- **EXERCISE REQUIREMENTS**:
Every line of the material that holds "order" should be counted; give the number and nothing more.

- **DATA SUPPLIED**:
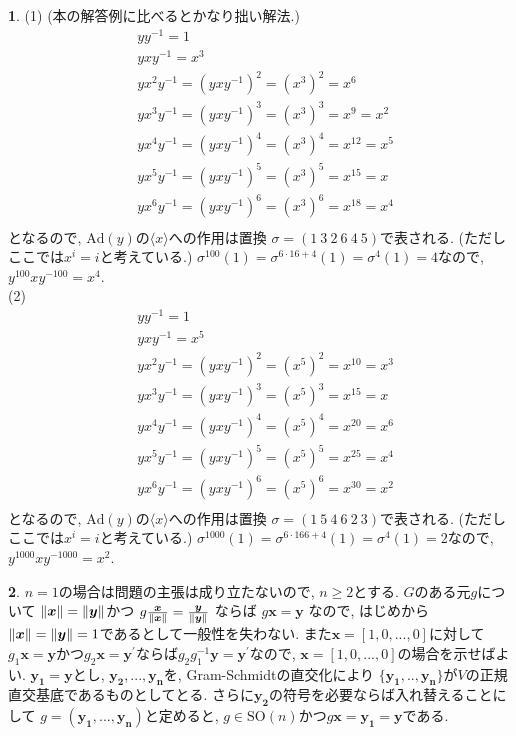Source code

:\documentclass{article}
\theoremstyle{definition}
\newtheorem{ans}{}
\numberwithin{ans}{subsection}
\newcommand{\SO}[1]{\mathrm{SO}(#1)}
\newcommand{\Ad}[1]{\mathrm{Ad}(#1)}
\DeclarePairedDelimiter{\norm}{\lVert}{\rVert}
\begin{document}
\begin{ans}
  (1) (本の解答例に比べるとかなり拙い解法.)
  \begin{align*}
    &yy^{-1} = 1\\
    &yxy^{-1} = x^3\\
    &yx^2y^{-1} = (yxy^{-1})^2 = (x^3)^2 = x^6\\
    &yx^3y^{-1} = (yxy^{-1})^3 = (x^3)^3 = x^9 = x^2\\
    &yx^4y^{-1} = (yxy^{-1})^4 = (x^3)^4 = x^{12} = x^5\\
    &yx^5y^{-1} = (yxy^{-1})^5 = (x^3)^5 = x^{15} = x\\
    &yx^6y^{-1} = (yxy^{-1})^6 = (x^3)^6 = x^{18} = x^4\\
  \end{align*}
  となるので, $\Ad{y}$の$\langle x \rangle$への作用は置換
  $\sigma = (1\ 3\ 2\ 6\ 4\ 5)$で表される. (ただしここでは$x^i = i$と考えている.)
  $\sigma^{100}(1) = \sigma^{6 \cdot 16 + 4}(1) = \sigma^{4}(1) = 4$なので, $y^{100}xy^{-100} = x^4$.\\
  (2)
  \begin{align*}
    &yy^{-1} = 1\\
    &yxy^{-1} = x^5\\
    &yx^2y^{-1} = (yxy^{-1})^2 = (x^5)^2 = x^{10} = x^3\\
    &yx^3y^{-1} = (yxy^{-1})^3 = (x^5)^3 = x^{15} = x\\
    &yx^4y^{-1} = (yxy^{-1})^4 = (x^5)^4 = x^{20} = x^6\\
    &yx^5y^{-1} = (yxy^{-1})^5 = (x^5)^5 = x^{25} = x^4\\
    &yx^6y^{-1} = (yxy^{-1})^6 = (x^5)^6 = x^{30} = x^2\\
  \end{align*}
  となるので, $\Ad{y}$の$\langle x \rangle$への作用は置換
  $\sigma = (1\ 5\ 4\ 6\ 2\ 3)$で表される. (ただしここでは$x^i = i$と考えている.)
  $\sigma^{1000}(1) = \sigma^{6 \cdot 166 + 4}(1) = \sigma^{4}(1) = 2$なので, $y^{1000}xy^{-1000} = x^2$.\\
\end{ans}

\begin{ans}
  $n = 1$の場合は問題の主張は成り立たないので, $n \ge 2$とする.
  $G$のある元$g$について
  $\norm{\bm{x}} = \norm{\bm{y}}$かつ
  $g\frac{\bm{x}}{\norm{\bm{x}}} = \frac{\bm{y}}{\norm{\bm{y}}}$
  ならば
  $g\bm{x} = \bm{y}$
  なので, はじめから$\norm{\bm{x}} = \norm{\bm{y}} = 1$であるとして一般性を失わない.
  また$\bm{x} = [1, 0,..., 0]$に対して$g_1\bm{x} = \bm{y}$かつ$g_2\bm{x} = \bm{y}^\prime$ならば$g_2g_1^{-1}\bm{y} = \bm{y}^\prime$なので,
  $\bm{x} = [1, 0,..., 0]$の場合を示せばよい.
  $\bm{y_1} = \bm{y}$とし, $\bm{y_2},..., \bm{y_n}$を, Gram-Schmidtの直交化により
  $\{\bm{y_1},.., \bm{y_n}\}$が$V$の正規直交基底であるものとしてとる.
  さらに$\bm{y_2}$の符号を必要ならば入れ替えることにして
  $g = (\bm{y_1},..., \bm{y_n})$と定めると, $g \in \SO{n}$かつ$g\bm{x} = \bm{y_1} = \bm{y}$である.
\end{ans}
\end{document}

...

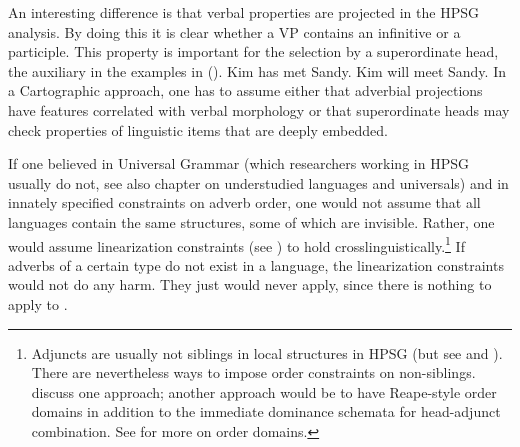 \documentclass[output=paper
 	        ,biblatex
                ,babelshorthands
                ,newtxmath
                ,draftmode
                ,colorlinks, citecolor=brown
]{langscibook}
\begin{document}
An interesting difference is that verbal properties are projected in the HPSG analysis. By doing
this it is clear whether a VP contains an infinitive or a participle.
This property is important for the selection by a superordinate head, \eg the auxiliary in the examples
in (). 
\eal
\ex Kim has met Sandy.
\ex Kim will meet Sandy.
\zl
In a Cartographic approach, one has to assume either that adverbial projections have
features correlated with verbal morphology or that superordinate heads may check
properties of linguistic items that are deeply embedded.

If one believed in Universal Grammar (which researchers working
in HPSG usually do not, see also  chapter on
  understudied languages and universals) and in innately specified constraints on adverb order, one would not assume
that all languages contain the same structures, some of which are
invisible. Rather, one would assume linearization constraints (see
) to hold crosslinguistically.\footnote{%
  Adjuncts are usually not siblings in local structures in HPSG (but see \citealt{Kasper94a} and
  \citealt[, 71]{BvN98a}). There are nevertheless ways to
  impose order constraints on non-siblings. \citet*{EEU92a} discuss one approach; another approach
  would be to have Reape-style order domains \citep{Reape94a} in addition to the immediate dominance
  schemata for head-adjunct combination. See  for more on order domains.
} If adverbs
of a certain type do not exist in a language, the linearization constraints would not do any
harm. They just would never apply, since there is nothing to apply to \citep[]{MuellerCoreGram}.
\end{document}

- **RESULT**:
4